#### EXERCISE
Work out how many lines in the entries below include the word "Ptime". Give nothing but the number.

(Items from a data source)
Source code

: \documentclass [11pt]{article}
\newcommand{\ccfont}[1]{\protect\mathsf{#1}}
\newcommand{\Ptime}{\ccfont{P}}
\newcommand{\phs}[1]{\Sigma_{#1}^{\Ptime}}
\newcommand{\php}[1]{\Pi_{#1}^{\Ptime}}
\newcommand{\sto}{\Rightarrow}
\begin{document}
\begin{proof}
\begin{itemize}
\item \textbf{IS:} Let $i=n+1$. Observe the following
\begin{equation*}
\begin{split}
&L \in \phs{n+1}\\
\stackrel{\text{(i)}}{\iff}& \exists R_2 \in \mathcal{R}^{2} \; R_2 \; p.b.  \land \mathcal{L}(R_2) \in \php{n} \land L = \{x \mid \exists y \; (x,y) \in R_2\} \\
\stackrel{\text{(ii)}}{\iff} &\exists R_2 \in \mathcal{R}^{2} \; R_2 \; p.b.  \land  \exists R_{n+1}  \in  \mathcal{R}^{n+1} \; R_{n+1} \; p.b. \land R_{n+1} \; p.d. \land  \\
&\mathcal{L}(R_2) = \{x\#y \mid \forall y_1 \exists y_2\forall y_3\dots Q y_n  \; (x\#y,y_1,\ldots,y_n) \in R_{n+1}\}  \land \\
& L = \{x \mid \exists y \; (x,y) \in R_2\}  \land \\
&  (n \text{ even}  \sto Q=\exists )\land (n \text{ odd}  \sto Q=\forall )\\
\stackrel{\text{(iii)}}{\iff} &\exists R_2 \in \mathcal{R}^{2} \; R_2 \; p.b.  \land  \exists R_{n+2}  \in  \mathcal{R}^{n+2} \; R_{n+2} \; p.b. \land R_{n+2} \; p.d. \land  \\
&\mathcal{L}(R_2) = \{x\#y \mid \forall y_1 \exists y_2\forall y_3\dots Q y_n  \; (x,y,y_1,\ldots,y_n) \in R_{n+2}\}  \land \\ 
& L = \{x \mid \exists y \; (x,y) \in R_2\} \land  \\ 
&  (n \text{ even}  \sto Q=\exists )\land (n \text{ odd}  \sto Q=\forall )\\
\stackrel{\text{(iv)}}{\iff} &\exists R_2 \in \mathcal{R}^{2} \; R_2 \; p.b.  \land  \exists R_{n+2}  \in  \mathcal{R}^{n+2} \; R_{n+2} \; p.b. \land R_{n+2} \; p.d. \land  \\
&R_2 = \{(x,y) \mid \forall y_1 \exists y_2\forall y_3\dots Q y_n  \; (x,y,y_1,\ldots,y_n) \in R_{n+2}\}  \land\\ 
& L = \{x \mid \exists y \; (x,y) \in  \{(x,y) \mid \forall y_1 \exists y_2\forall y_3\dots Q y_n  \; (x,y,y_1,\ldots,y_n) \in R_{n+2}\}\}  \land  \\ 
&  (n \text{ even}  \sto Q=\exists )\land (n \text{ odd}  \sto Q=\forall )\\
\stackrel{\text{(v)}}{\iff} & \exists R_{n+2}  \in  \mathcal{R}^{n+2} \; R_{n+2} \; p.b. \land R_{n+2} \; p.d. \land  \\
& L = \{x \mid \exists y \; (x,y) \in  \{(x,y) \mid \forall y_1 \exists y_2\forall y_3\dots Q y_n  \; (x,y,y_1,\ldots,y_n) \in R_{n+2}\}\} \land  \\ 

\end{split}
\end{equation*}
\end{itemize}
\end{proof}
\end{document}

#### TASK ANSWER
3